GSoC 2023 Report Tirthankar Mazumder: Rewriting the LaTeX parser in Lark
At the time of writing this, I am in my final year as an undergraduate mathematics student at the Indian Institute of Technology, Bombay.
In this page, I'll talk about all the work that I did in my GSoC. This report is cross-posted from my blog, where the final report was originally posted.
The original plan was to build off the work done by costrouc in #19825, and finish up the Lark port of the ANTLR-based parser.
There were three issues:
- The PR removed the ANTLR-based
$\mathrm{\LaTeX}$ parser completely, even though the Lark-based parser was still a WIP (work-in-progress) at the time. - Related to the first point, the commit history was a mess. There were commits which did many things at once.
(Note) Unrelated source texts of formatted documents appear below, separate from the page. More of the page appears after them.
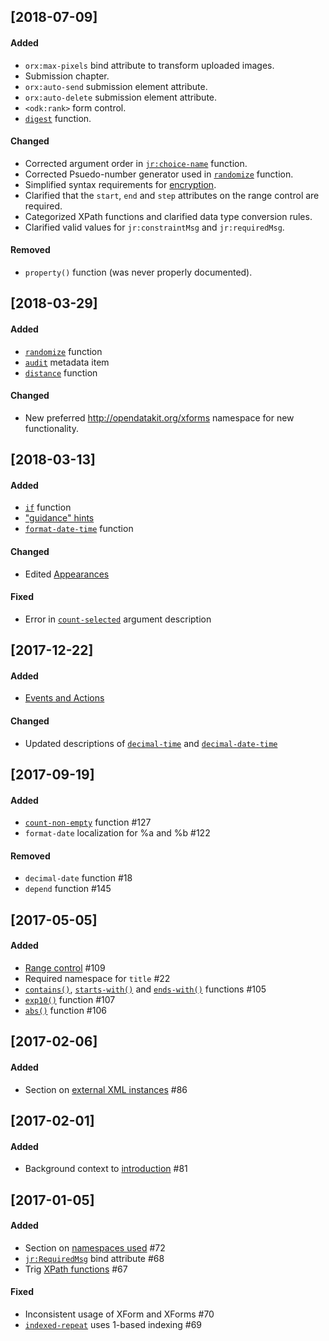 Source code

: 

[2018-07-09]
--------------------
#### Added
- `orx:max-pixels` bind attribute to transform uploaded images.
- Submission chapter.
- `orx:auto-send` submission element attribute.
- `orx:auto-delete` submission element attribute.
- `<odk:rank>` form control.
- [`digest`](https://opendatakit.github.io/xforms-spec/#fn:digest) function.

#### Changed
- Corrected argument order in [`jr:choice-name`](https://opendatakit.github.io/xforms-spec/#fn:jr:choice-name) function.
- Corrected Psuedo-number generator used in [`randomize`](https://opendatakit.github.io/xforms-spec/#fn:randomize) function.
- Simplified syntax requirements for [encryption](https://opendatakit.github.io/xforms-spec/#encryption).
- Clarified that the `start`, `end` and `step` attributes on the range control are required.
- Categorized XPath functions and clarified data type conversion rules.
- Clarified valid values for `jr:constraintMsg` and `jr:requiredMsg`.

#### Removed
- `property()` function (was never properly documented).

[2018-03-29]
--------------------
#### Added
* [`randomize`](https://opendatakit.github.io/xforms-spec/#fn:randomize) function
* [`audit`](https://opendatakit.github.io/xforms-spec/#metadata) metadata item
* [`distance`](https://opendatakit.github.io/xforms-spec/#fn:distance) function

#### Changed
* New preferred http://opendatakit.org/xforms namespace for new functionality.

[2018-03-13]
--------------------
#### Added
* [`if`](https://opendatakit.github.io/xforms-spec/#fn:if) function
* ["guidance" hints](https://opendatakit.github.io/xforms-spec/#languages)
* [`format-date-time`](https://opendatakit.github.io/xforms-spec/#fn:format-date-time) function

#### Changed
* Edited [Appearances](https://opendatakit.github.io/xforms-spec/#appearances)

#### Fixed
* Error in [`count-selected`](https://opendatakit.github.io/xforms-spec/#fn:count-selected) argument description

[2017-12-22]
--------------------
#### Added
* [Events and Actions](https://opendatakit.github.io/xforms-spec/#events-and-actions)

#### Changed
* Updated descriptions of [`decimal-time`](https://opendatakit.github.io/xforms-spec/#fn:decimal-time) and [`decimal-date-time`](https://opendatakit.github.io/xforms-spec/#fn:decimal-date-time)

[2017-09-19]
--------------------
#### Added
* [`count-non-empty`](https://opendatakit.github.io/xforms-spec/#fn:count-non-empty) function #127
* `format-date` localization for %a and %b #122

#### Removed
* `decimal-date` function #18
* `depend` function #145

[2017-05-05]
--------------------
#### Added
* [Range control](https://opendatakit.github.io/xforms-spec/#body-elements) #109
* Required namespace for `title` #22
* [`contains()`](https://opendatakit.github.io/xforms-spec/#fn:contains), [`starts-with()`](https://opendatakit.github.io/xforms-spec/#fn:starts-with) and [`ends-with()`](https://opendatakit.github.io/xforms-spec/#fn:ends-with) functions #105
* [`exp10()`](https://opendatakit.github.io/xforms-spec/#fn:exp10) function #107
* [`abs()`](https://opendatakit.github.io/xforms-spec/#fn:abs) function #106


[2017-02-06]
--------------------
#### Added
* Section on [external XML instances](http://opendatakit.github.io/xforms-spec/#secondary-instances---external) #86

[2017-02-01]
--------------------
#### Added
* Background context to [introduction](http://opendatakit.github.io/xforms-spec/#introduction) #81

[2017-01-05]
--------------------
#### Added
* Section on [namespaces used](http://opendatakit.github.io/xforms-spec/#namespaces) #72
* [`jr:RequiredMsg`](http://opendatakit.github.io/xforms-spec/#bind-attributes) bind attribute #68
* Trig [XPath functions](http://opendatakit.github.io/xforms-spec/#xpath-functions) #67

#### Fixed
* Inconsistent usage of XForm and XForms #70
* [`indexed-repeat`](http://opendatakit.github.io/xforms-spec/#xpath-functions) uses 1-based indexing #69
- This was more of an issue on my side, but the way the work had been done made it very hard to follow and made it really hard for me to make changes and modifications.
I started my GSoC off with #25210, where I simply took the original PR, #19825, and rebased the current master
on top of the 3 year old branch.
Unfortunately, there were many many merge conflicts when I rebased master
on top of the branch. Fixing them took around an hour for me, and I am fairly certain that I had made a few mistakes while fixing merge conflicts, so this attempt would have been a non-starter anyways.
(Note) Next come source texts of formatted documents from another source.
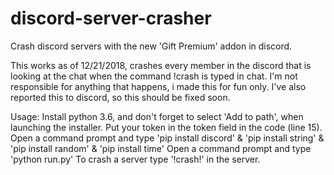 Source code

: # discord-server-crasher
Crash discord servers with the new 'Gift Premium' addon in discord.

This works as of 12/21/2018, crashes every member in the discord that is looking at the chat when the command !crash is typed in chat.
I'm not responsible for anything that happens, i made this for fun only.
I've also reported this to discord, so this should be fixed soon.

Usage:
Install python 3.6, and don't forget to select 'Add to path', when launching the installer.
Put your token in the token field in the code (line 15).
Open a command prompt and type 'pip install discord' & 'pip install string' & 'pip install random' & 'pip install time'
Open a command prompt and type 'python run.py' 
To crash a server type '!crash!' in the server.

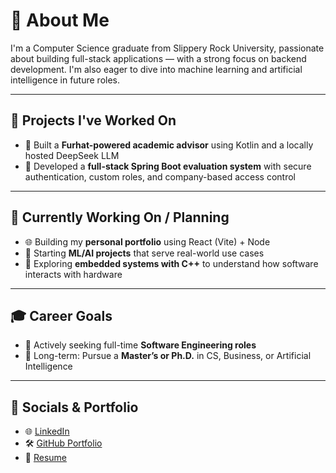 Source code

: # 💫 About Me
I'm a Computer Science graduate from Slippery Rock University, passionate about building full-stack applications — with a strong focus on backend development. I'm also eager to dive into machine learning and artificial intelligence in future roles.

---

## 🚀 Projects I've Worked On
- 🤖 Built a **Furhat-powered academic advisor** using Kotlin and a locally hosted DeepSeek LLM
- 🏢 Developed a **full-stack Spring Boot evaluation system** with secure authentication, custom roles, and company-based access control

---

## 🔧 Currently Working On / Planning
- 🌐 Building my **personal portfolio** using React (Vite) + Node
- 🧠 Starting **ML/AI projects** that serve real-world use cases
- 🔌 Exploring **embedded systems with C++** to understand how software interacts with hardware

---

## 🎓 Career Goals
- 💼 Actively seeking full-time **Software Engineering roles**
- 🎯 Long-term: Pursue a **Master’s or Ph.D.** in CS, Business, or Artificial Intelligence

---

## 📲 Socials & Portfolio
- 🌐 [LinkedIn](https://www.linkedin.com/in/jonwhitmer)
- 🛠️ [GitHub Portfolio](https://github.com/jonwhitmer)
- 📄 [Resume](https://github.com/jonwhitmer/jonwhitmer/blob/main/JonWhitmerResume2025.pdf)
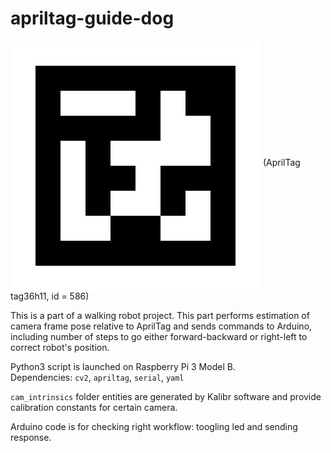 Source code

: # apriltag-guide-dog

<img align="middle" src="./data/tag36_11_00586_400x400.png"> (AprilTag tag36h11, id = 586)

This is a part of a walking robot project.
This part performs estimation of camera frame pose relative to AprilTag and sends commands to Arduino, including number of steps to go either forward-backward or right-left to correct robot's position. 

Python3 script is launched on Raspberry Pi 3 Model B.  
Dependencies: `cv2`, `apriltag`, `serial`, `yaml`

`cam_intrinsics` folder entities are generated by Kalibr software and provide calibration constants for certain camera.  

Arduino code is for checking right workflow: toogling led and sending response.
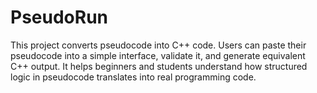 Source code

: # PseudoRun
This project converts pseudocode into C++ code. Users can paste their pseudocode into a simple interface, validate it, and generate equivalent C++ output. It helps beginners and students understand how structured logic in pseudocode translates into real programming code.
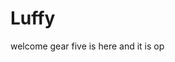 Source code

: # Luffy
welcome
gear five is here and it is op 
 
 
  
  
     
                    
                      
                               
                                               
                        
                           
               
      
   
 
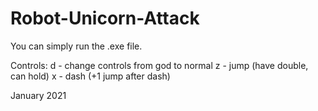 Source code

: # Robot-Unicorn-Attack

You can simply run the .exe file.

Controls:
d - change controls from god to normal
z - jump (have double, can hold)
x - dash (+1 jump after dash)

January 2021
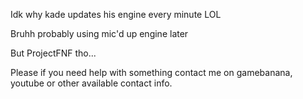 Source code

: Idk why kade updates his engine every minute LOL

Bruhh probably using mic'd up engine later

But ProjectFNF tho...

Please if you need help with something contact me on gamebanana, youtube or other available contact info.
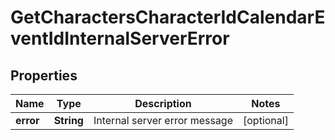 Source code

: 
# GetCharactersCharacterIdCalendarEventIdInternalServerError

## Properties
Name | Type | Description | Notes
------------ | ------------- | ------------- | -------------
**error** | **String** | Internal server error message |  [optional]



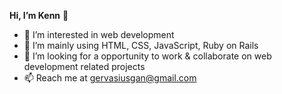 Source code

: **Hi, I’m Kenn** 👋 

- 👀 I’m interested in web development
- 🌱 I’m mainly using HTML, CSS, JavaScript, Ruby on Rails
- 💞️ I’m looking for a opportunity to work & collaborate on web development related projects
- 📫 Reach me at gervasiusgan@gmail.com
When my GSoC mentor Francesco Bonazzi looked over the work I had done in the first week during a meet, he noticed that the PR removed all the ANTLR-based parser support. He stressed that we should not remove what already works until we have a well-tested and feature-complete alternative. I mentioned that the original PR, #19825, already removed all the ANTLR-based
After we looked at the commit history of #19825, we realized that a git cherry-pick
would not work because of the 2nd point I mentioned above: The commit history was a mess, and there were commits which did many things at once. For example, along with adding the initial scaffolding for the Lark based parser, he also removed some ANTLR-related files. Then, in another commit, he modified the documentation to mention the Lark-based parser instead of the ANTLR-based parser.
Thus, this branch was a false start. I started over on a new branch, which led to my...
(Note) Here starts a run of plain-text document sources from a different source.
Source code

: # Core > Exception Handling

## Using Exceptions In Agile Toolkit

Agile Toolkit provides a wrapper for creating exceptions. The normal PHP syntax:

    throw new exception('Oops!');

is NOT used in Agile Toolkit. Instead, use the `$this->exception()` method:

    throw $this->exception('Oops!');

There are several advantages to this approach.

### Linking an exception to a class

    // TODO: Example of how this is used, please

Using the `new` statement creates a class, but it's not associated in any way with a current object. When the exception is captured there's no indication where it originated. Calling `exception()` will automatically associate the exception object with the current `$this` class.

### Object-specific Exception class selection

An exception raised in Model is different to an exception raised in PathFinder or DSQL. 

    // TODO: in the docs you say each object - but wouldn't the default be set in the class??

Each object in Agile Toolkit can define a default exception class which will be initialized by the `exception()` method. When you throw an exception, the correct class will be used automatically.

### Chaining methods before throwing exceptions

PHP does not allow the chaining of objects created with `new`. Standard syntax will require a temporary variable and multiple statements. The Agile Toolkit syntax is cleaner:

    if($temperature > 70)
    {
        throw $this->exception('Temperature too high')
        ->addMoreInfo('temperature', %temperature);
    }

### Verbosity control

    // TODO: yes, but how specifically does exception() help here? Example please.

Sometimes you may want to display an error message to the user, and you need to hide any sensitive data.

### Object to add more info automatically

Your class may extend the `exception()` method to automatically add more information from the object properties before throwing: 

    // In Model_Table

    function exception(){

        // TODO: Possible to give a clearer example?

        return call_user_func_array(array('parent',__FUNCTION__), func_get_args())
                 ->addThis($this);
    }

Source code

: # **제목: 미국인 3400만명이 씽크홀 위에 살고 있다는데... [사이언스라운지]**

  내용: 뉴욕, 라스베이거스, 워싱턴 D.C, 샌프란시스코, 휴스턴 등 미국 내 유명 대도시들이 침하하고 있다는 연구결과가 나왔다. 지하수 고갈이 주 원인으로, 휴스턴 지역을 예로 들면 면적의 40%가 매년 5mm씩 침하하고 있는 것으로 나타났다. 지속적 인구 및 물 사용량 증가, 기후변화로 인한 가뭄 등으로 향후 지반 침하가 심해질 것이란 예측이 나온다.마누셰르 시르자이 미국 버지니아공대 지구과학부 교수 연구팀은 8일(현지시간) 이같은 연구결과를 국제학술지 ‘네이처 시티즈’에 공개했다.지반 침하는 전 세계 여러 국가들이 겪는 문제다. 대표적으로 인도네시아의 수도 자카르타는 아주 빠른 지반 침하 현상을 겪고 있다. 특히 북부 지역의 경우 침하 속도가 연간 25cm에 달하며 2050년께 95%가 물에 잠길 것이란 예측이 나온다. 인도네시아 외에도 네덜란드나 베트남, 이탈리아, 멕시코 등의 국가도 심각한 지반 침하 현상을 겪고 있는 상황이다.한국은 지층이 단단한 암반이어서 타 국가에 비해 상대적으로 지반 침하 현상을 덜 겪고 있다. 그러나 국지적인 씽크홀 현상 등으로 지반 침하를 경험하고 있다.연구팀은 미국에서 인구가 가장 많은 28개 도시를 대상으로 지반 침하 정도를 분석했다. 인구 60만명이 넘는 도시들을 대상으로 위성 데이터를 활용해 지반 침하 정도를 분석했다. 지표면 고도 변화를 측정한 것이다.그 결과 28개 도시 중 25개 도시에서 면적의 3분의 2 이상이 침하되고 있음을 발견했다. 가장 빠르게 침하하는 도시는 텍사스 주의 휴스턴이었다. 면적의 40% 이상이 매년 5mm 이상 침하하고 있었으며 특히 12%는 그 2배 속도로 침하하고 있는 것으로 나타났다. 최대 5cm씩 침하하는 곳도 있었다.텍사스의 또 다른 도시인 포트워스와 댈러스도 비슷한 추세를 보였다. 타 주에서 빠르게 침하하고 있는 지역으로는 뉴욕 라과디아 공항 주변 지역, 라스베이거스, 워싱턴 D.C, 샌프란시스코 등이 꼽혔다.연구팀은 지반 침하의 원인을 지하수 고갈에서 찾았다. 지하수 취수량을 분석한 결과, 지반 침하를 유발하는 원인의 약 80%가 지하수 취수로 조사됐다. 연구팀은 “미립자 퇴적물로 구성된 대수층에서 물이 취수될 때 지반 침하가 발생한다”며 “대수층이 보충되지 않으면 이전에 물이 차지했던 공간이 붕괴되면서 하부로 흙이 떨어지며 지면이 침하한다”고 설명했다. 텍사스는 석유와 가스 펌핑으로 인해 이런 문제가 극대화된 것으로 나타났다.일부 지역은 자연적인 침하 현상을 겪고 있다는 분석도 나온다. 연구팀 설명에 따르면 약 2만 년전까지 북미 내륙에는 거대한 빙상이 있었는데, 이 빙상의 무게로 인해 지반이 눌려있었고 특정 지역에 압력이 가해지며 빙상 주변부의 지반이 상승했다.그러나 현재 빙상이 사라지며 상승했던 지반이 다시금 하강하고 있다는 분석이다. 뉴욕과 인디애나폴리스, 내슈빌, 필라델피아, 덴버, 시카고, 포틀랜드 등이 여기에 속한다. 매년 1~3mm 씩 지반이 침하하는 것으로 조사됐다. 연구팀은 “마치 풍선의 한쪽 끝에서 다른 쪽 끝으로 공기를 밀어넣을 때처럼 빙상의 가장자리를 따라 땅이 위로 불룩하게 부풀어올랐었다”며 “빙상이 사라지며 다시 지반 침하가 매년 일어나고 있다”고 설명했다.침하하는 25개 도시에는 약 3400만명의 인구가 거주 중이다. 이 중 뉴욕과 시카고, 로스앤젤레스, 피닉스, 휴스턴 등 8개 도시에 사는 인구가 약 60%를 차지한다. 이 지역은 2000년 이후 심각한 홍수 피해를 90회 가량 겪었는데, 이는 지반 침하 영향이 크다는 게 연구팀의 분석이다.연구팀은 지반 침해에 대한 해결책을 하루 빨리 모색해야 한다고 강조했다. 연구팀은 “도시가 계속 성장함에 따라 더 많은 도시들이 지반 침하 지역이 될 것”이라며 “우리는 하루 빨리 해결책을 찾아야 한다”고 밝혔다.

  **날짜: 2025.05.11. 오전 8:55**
Initially, the work on this branch was going great: I had manually copied over the relevant files from #19825, and manually added costrouc as a coauthor in the commit. My mentor was also happy with this branch at first, as can be seen in this comment on the PR.
In 56b4f46
, I regenerated the standalone grammar file for Lark, which allowed SymPy users to use the parser without having Lark installed on their computer. This ended up being a mistake on my part, because as Aaron Meurer commented in this comment, the license that Lark used for its standalone grammar file was incompatible with SymPy's own BSD 3-clause license.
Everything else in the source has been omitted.